Authentic is an adjective that tends to get overused in those Paris travel guides that recommend scuba diving in the catacombs.  What does it mean to travel authentically? The Merriam-Webster online dictionary definitions include:

"a : worthy of acceptance or belief as conforming  to or based on fact

b : conforming to an original so as to reproduce essential features
c : made or done the same way as an original
true to one's own personality, spirit or character"  
I believe the best way to have an authentic experience in Paris is to stay true to your personality and embrace what connects to your spirit and your character.  I have learned the hard way, often dragging Chris down with me, that making decisions based on other people's definitions of authentic can make for miserable moments in Paris.  Traveling authentically is a fine line between going for coffee every morning at Starbucks and staying in a neighbourhood where you are frightened to go out after dark.
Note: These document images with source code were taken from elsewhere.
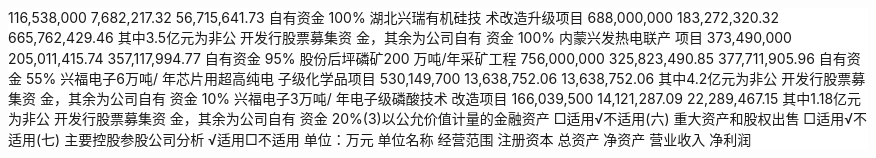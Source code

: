 116,538,000
7,682,217.32
56,715,641.73
自有资金
100%
湖北兴瑞有机硅技
术改造升级项目
688,000,000
183,272,320.32
665,762,429.46
其中3.5亿元为非公
开发行股票募集资
金，其余为公司自有
资金
100%
内蒙兴发热电联产
项目
373,490,000
205,011,415.74
357,117,994.77
自有资金
95%
股份后坪磷矿200
万吨/年采矿工程
756,000,000
325,823,490.85
377,711,905.96
自有资金
55%
兴福电子6万吨/
年芯片用超高纯电
子级化学品项目
530,149,700
13,638,752.06
13,638,752.06
其中4.2亿元为非公
开发行股票募集资
金，其余为公司自有
资金
10%
兴福电子3万吨/
年电子级磷酸技术
改造项目
166,039,500
14,121,287.09
22,289,467.15
其中1.18亿元为非公
开发行股票募集资
金，其余为公司自有
资金
20%(3)以公允价值计量的金融资产
□适用√不适用(六)
重大资产和股权出售
□适用√不适用(七)
主要控股参股公司分析
√适用□不适用
单位：万元
单位名称
经营范围
注册资本
总资产
净资产
营业收入
净利润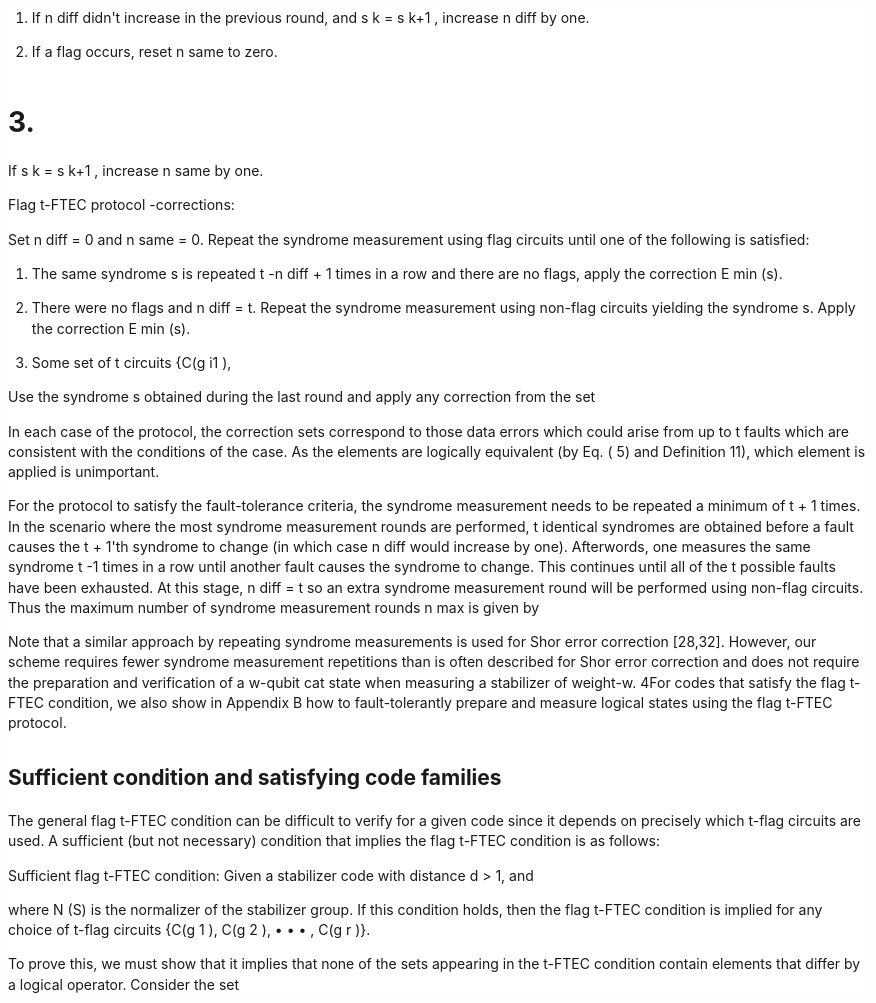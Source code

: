 1. If n diff didn't increase in the previous round, and s k = s k+1 , increase n diff by one.

2. If a flag occurs, reset n same to zero.

# 3.

If s k = s k+1 , increase n same by one.

Flag t-FTEC protocol -corrections:

Set n diff = 0 and n same = 0. Repeat the syndrome measurement using flag circuits until one of the following is satisfied:

1. The same syndrome s is repeated t -n diff + 1 times in a row and there are no flags, apply the correction E min (s).

2. There were no flags and n diff = t. Repeat the syndrome measurement using non-flag circuits yielding the syndrome s. Apply the correction E min (s).

3. Some set of t circuits {C(g i1 ), 

Use the syndrome s obtained during the last round and apply any correction from the set

In each case of the protocol, the correction sets correspond to those data errors which could arise from up to t faults which are consistent with the conditions of the case. As the elements are logically equivalent (by Eq. ( 5) and Definition 11), which element is applied is unimportant.

For the protocol to satisfy the fault-tolerance criteria, the syndrome measurement needs to be repeated a minimum of t + 1 times. In the scenario where the most syndrome measurement rounds are performed, t identical syndromes are obtained before a fault causes the t + 1'th syndrome to change (in which case n diff would increase by one). Afterwords, one measures the same syndrome t -1 times in a row until another fault causes the syndrome to change. This continues until all of the t possible faults have been exhausted. At this stage, n diff = t so an extra syndrome measurement round will be performed using non-flag circuits. Thus the maximum number of syndrome measurement rounds n max is given by

Note that a similar approach by repeating syndrome measurements is used for Shor error correction [28,32]. However, our scheme requires fewer syndrome measurement repetitions than is often described for Shor error correction and does not require the preparation and verification of a w-qubit cat state when measuring a stabilizer of weight-w. 4For codes that satisfy the flag t-FTEC condition, we also show in Appendix B how to fault-tolerantly prepare and measure logical states using the flag t-FTEC protocol.

## Sufficient condition and satisfying code families

The general flag t-FTEC condition can be difficult to verify for a given code since it depends on precisely which t-flag circuits are used. A sufficient (but not necessary) condition that implies the flag t-FTEC condition is as follows:

Sufficient flag t-FTEC condition: Given a stabilizer code with distance d > 1, and

where N (S) is the normalizer of the stabilizer group. If this condition holds, then the flag t-FTEC condition is implied for any choice of t-flag circuits {C(g 1 ), C(g 2 ), • • • , C(g r )}.

To prove this, we must show that it implies that none of the sets appearing in the t-FTEC condition contain elements that differ by a logical operator. Consider the set
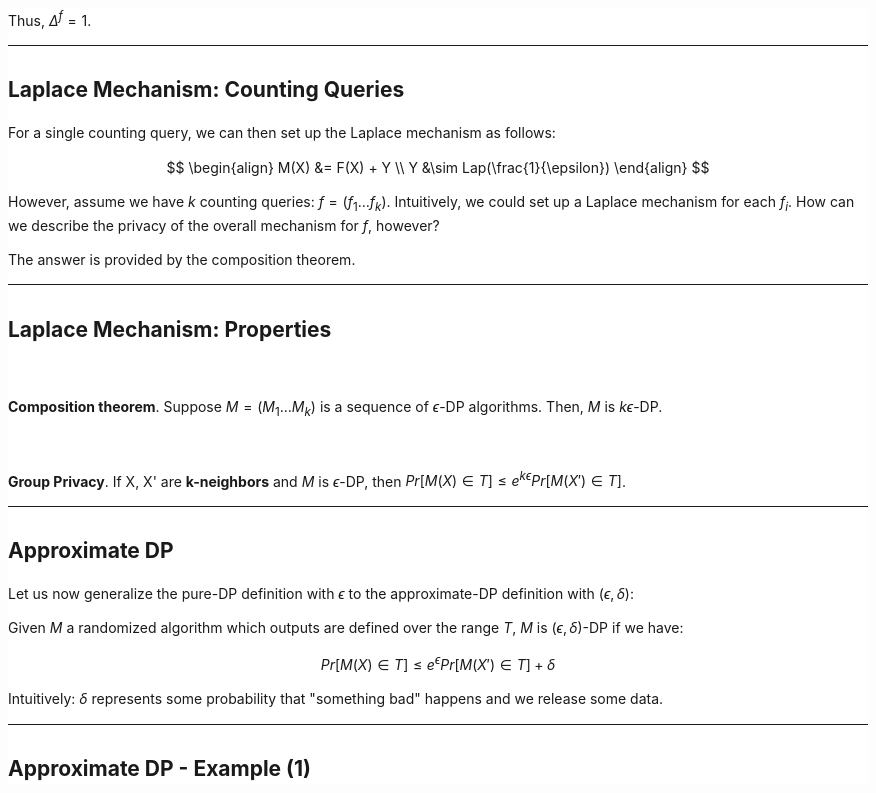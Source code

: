 Thus, $\Delta^f = 1$.

---

## Laplace Mechanism: Counting Queries

For a single counting query, we can then set up the Laplace mechanism as follows:

$$
\begin{align}
M(X) &= F(X) + Y \\
Y &\sim Lap(\frac{1}{\epsilon})
\end{align}
$$

However, assume we have $k$ counting queries: $f = (f_1 \dots f_k)$. Intuitively, we could set up a Laplace mechanism for each $f_i$. How can we describe the privacy of the overall mechanism for $f$, however?

The answer is provided by the composition theorem.

---

## Laplace Mechanism: Properties

<br>


**Composition theorem**. Suppose $M = (M_1 \dots M_k)$ is a sequence of $\epsilon$-DP algorithms. Then, $M$ is $k \epsilon$-DP.

<br>

**Group Privacy**. If X, X' are **k-neighbors** and $M$ is $\epsilon$-DP, then $Pr[M(X) \in T] \leq e^{k \epsilon} Pr[M(X') \in T]$.

---

## Approximate DP

Let us now generalize the pure-DP definition with $\epsilon$ to the approximate-DP definition with $(\epsilon, \delta)$:

Given $M$ a randomized algorithm which outputs are defined over the range $T$, $M$ is $(\epsilon, \delta)$-DP if we have:

$$
Pr[M(X) \in T] \leq e^{\epsilon} Pr[M(X') \in T] + \delta
$$

Intuitively: $\delta$ represents some probability that "something bad" happens and we release some data.

---

## Approximate DP - Example (1)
You need to challenge yourself and be open to opportunities but in a context that is meaningful to you.  Travel is a personal and life changing experience.  For Chris and I, Paris has helped shape our relationship, our future and often it is a language that only the two us share.
Underneath Pont Alexandre III
I spent yesterday at Le Marché aux Puces de Saint-Ouen wandering through many of its 14 markets spread out over 753,000 square feet.  I have never seen so many strange, beautiful and useless things in one place: thousands of chandeliers, taxidermy collections that included a zebra, an ocelot, a one-eyed, one-winged barn owl (who is going to buy that?!) and a common seagull, furniture stalls that looked a set from Mad Men or a room in Versailles, stacks of doors in various states of rot and repair, rusted scythes and cracked harnesses, Persian rugs, diamonds and a six foot tall, faded orange wooden giraffe meant for a child to ride that came with its own mounting block.  There was a life size stone horse with glass eyes and real horse horse mane and tail.  It stood in a stallion like defiant pose and was one of the most haunting and arresting things I have ever seen.  I couldn't tear my eyes away.

I fell in love with Monsieur Zisul at Le Monde du Voyage and his vintage Louis Vuitton trunks.  Exuding kindness and patience, Monsieur Zisul explained the history of his family's business and invited me to browse through his overflowing stall.  It was thrilling to see the workmanship up close and imagine the glamorous lives that traveled within the trunks.
One of my favourites from the "Love Lock" bridge
 Guilty Paris pleasure...
Another not very summery day so I took myself to a movie on the Champs at 10:30 this morning.  I sat in a 560 seat theatre with three other people.  It smelled like an old motel that used to allow smoking.  The concession stand sold Haribo, miniature pints of Häagen-Dazs and had a self-serve espresso machine.  There was popcorn but no popcorn smell.  I wonder if they trucked the popcorn in from Paris Disneyland?